I'm in my early thirties and am just barely old enough to have cut my teeth on 1st edition AD&D, which is by far my favorite edition of the game. I suppose that I qualify as "old guard" by your standards.

They already tried it your way. They already tried to push the "old guard" aside--changed things, rejected long-standing traditions, and gave the finger to nostalgic appeal--in 4th edition and look what happened? The younger generation didn't buy it in great enough numbers to keep it afloat. I don't want to start an edition war, but that point is inarguable--if ignoring the tastes of the older crowd in favor of making the game fresh and new to cater to those of the Pokemon generation had worked out for the brand, we wouldn't be staring down the barrel of a new edition, now would we? Younger gamers have other options available to meet their needs--tabletop RPGs, CCGs, and MMORPGs--and a large number of them won't ever look in D&D's direction no matter how much the game tries to cater to their tastes.

No thanks. The "new guard" were given their chance and they dropped the ball. Fans of the newer fantasy fiction failed to support the brand in sufficient numbers to make aiming the game at their tastes a worthwhile endeavor. In the meantime, the Old School Renaissance happened. What was old is new again.

So, no--we won't go away.
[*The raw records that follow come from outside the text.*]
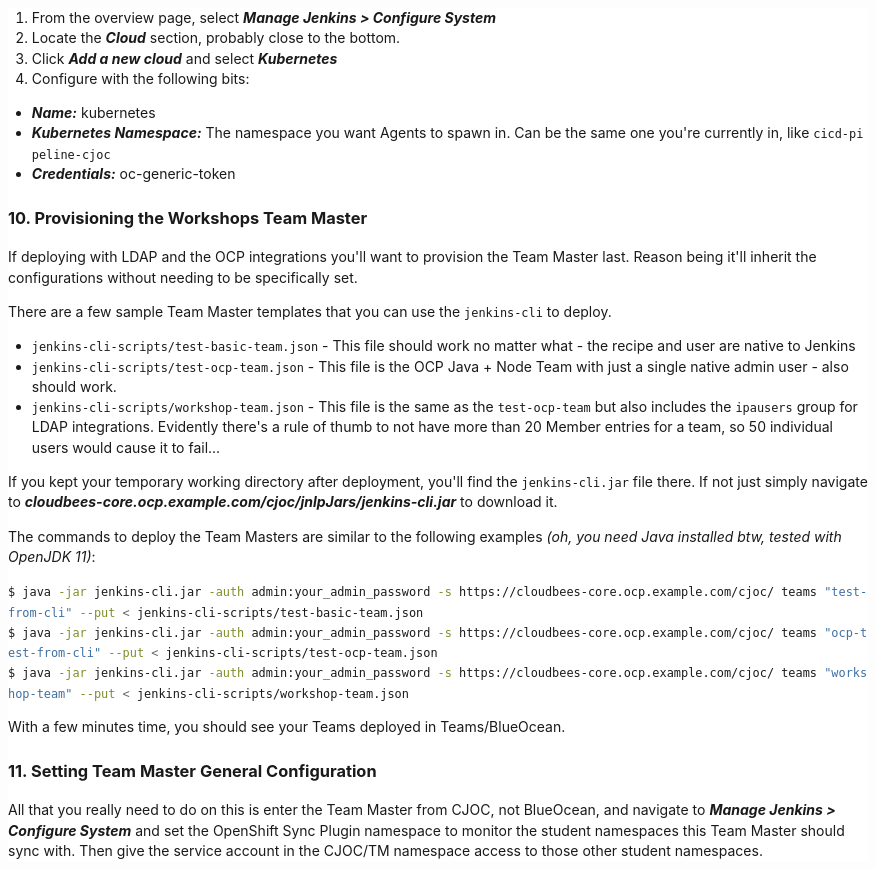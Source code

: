 1. From the overview page, select ***Manage Jenkins > Configure System***
2. Locate the ***Cloud*** section, probably close to the bottom.
3. Click ***Add a new cloud*** and select ***Kubernetes***
4. Configure with the following bits:

  - ***Name:*** kubernetes
  - ***Kubernetes Namespace:*** The namespace you want Agents to spawn in.  Can be the same one you're currently in, like ```cicd-pipeline-cjoc```
  - ***Credentials:*** oc-generic-token

### 10. Provisioning the Workshops Team Master

If deploying with LDAP and the OCP integrations you'll want to provision the Team Master last.  Reason being it'll inherit the configurations without needing to be specifically set.

There are a few sample Team Master templates that you can use the ```jenkins-cli``` to deploy.

- ```jenkins-cli-scripts/test-basic-team.json``` - This file should work no matter what - the recipe and user are native to Jenkins
- ```jenkins-cli-scripts/test-ocp-team.json``` - This file is the OCP Java + Node Team with just a single native admin user - also should work.
- ```jenkins-cli-scripts/workshop-team.json``` - This file is the same as the ```test-ocp-team``` but also includes the ```ipausers``` group for LDAP integrations.  Evidently there's a rule of thumb to not have more than 20 Member entries for a team, so 50 individual users would cause it to fail...

If you kept your temporary working directory after deployment, you'll find the ```jenkins-cli.jar``` file there.  If not just simply navigate to ***cloudbees-core.ocp.example.com/cjoc/jnlpJars/jenkins-cli.jar*** to download it.

The commands to deploy the Team Masters are similar to the following examples *(oh, you need Java installed btw, tested with OpenJDK 11)*:

```bash
$ java -jar jenkins-cli.jar -auth admin:your_admin_password -s https://cloudbees-core.ocp.example.com/cjoc/ teams "test-from-cli" --put < jenkins-cli-scripts/test-basic-team.json
$ java -jar jenkins-cli.jar -auth admin:your_admin_password -s https://cloudbees-core.ocp.example.com/cjoc/ teams "ocp-test-from-cli" --put < jenkins-cli-scripts/test-ocp-team.json
$ java -jar jenkins-cli.jar -auth admin:your_admin_password -s https://cloudbees-core.ocp.example.com/cjoc/ teams "workshop-team" --put < jenkins-cli-scripts/workshop-team.json
```

With a few minutes time, you should see your Teams deployed in Teams/BlueOcean.

### 11. Setting Team Master General Configuration

All that you really need to do on this is enter the Team Master from CJOC, not BlueOcean, and navigate to ***Manage Jenkins > Configure System*** and set the OpenShift Sync Plugin namespace to monitor the student namespaces this Team Master should sync with.  Then give the service account in the CJOC/TM namespace access to those other student namespaces.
You've no right to tell us to do so, and no leg to stand on with the assertion that the new game ought to be aimed exclusively at the younger crowd who failed it the last time they got what they wanted. As others have said, it is bad business practice to deliberately alienate your long-standing loyal customer base in order to woo new customers. It didn't work with New Coke, and QED, it didn't work with D&D either.

May your complaints ever fall upon deaf ears.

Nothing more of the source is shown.